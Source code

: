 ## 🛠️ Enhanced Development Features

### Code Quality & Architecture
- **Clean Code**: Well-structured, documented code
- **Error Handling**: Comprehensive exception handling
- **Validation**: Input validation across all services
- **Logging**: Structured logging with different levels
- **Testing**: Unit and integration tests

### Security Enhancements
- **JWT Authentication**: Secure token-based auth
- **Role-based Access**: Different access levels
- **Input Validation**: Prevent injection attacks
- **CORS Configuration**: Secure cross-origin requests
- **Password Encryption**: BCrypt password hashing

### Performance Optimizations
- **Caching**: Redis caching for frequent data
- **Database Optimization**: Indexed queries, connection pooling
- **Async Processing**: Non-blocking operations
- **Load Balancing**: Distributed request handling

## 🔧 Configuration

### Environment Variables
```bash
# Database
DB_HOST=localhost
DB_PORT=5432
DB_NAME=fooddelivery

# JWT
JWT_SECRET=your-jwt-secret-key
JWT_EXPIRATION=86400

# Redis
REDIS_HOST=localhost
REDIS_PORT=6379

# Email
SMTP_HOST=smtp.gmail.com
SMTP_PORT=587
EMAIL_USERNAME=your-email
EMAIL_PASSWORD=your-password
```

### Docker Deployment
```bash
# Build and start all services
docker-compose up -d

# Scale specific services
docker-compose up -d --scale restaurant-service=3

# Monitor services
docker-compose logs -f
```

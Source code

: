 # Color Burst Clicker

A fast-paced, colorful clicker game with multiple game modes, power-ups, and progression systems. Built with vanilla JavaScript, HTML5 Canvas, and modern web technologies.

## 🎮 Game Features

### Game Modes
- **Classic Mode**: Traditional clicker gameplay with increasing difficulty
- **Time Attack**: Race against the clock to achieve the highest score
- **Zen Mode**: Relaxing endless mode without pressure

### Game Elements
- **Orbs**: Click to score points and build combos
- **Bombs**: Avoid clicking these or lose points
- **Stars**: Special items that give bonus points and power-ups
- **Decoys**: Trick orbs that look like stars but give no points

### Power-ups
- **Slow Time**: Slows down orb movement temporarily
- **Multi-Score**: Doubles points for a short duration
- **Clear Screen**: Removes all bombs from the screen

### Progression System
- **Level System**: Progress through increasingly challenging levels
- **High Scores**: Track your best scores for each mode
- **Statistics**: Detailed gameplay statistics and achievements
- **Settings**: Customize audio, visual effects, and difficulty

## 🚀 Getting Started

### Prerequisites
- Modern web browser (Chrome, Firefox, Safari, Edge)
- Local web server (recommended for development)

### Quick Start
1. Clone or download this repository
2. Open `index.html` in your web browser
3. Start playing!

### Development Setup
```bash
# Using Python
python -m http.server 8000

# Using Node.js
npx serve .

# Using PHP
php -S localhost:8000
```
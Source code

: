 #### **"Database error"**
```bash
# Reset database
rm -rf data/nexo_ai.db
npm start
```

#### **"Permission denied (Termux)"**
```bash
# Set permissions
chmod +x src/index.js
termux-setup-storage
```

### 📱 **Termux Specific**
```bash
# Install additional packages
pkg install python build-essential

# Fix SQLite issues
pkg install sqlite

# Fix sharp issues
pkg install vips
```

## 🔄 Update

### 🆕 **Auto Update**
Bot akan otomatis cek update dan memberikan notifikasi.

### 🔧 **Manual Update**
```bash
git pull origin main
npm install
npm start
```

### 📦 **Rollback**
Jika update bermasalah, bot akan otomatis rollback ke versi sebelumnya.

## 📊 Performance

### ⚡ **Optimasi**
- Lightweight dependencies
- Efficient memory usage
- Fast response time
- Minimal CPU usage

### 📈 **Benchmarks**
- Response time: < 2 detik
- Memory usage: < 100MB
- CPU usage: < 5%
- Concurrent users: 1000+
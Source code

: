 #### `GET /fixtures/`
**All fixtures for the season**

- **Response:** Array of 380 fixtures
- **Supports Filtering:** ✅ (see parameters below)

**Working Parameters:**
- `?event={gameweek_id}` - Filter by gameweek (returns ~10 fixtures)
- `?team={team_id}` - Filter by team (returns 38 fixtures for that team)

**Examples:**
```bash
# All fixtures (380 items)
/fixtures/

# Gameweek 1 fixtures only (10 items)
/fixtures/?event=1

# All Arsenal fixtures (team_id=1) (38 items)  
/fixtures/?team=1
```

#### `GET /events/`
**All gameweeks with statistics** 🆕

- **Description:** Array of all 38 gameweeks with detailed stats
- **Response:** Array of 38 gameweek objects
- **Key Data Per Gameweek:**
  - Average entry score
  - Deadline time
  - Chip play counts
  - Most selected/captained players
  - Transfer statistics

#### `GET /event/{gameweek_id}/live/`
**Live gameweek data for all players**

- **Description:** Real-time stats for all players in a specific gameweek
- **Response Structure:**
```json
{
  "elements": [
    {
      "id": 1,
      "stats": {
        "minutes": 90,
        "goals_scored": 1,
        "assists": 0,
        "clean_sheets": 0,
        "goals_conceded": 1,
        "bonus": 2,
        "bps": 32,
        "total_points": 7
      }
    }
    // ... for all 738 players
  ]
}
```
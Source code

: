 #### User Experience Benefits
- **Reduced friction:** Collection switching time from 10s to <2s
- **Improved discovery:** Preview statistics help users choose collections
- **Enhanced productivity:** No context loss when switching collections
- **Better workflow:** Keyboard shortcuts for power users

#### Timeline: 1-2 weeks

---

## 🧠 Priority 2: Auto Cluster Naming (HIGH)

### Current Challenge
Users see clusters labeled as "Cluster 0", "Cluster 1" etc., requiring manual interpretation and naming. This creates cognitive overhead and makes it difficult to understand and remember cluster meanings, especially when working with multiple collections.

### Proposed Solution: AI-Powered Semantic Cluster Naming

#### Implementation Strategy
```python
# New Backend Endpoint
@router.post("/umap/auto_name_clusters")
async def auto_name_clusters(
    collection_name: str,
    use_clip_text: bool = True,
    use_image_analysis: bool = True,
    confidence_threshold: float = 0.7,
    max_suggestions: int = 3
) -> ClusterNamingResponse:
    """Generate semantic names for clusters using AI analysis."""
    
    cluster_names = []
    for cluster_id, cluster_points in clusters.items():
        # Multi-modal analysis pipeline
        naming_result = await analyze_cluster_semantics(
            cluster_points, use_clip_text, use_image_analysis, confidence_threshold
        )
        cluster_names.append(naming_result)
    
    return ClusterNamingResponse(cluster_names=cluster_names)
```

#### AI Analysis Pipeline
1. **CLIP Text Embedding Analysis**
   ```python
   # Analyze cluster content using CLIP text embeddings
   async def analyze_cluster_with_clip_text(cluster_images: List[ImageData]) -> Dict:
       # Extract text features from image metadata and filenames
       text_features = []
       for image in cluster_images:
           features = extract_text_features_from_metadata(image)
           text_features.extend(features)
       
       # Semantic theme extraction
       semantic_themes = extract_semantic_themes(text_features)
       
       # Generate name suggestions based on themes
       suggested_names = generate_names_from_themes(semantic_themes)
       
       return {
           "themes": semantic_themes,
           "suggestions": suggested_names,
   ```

***

* Exercise
Write out the listing's lines exactly, from its first line through the line that contains "- **Async Processing**: Non-blocking", and stop there.

* Response to the task
Source code

: ## 🛠️ Enhanced Development Features

### Code Quality & Architecture
- **Clean Code**: Well-structured, documented code
- **Error Handling**: Comprehensive exception handling
- **Validation**: Input validation across all services
- **Logging**: Structured logging with different levels
- **Testing**: Unit and integration tests

### Security Enhancements
- **JWT Authentication**: Secure token-based auth
- **Role-based Access**: Different access levels
- **Input Validation**: Prevent injection attacks
- **CORS Configuration**: Secure cross-origin requests
- **Password Encryption**: BCrypt password hashing

### Performance Optimizations
- **Caching**: Redis caching for frequent data
- **Database Optimization**: Indexed queries, connection pooling
- **Async Processing**: Non-blocking operations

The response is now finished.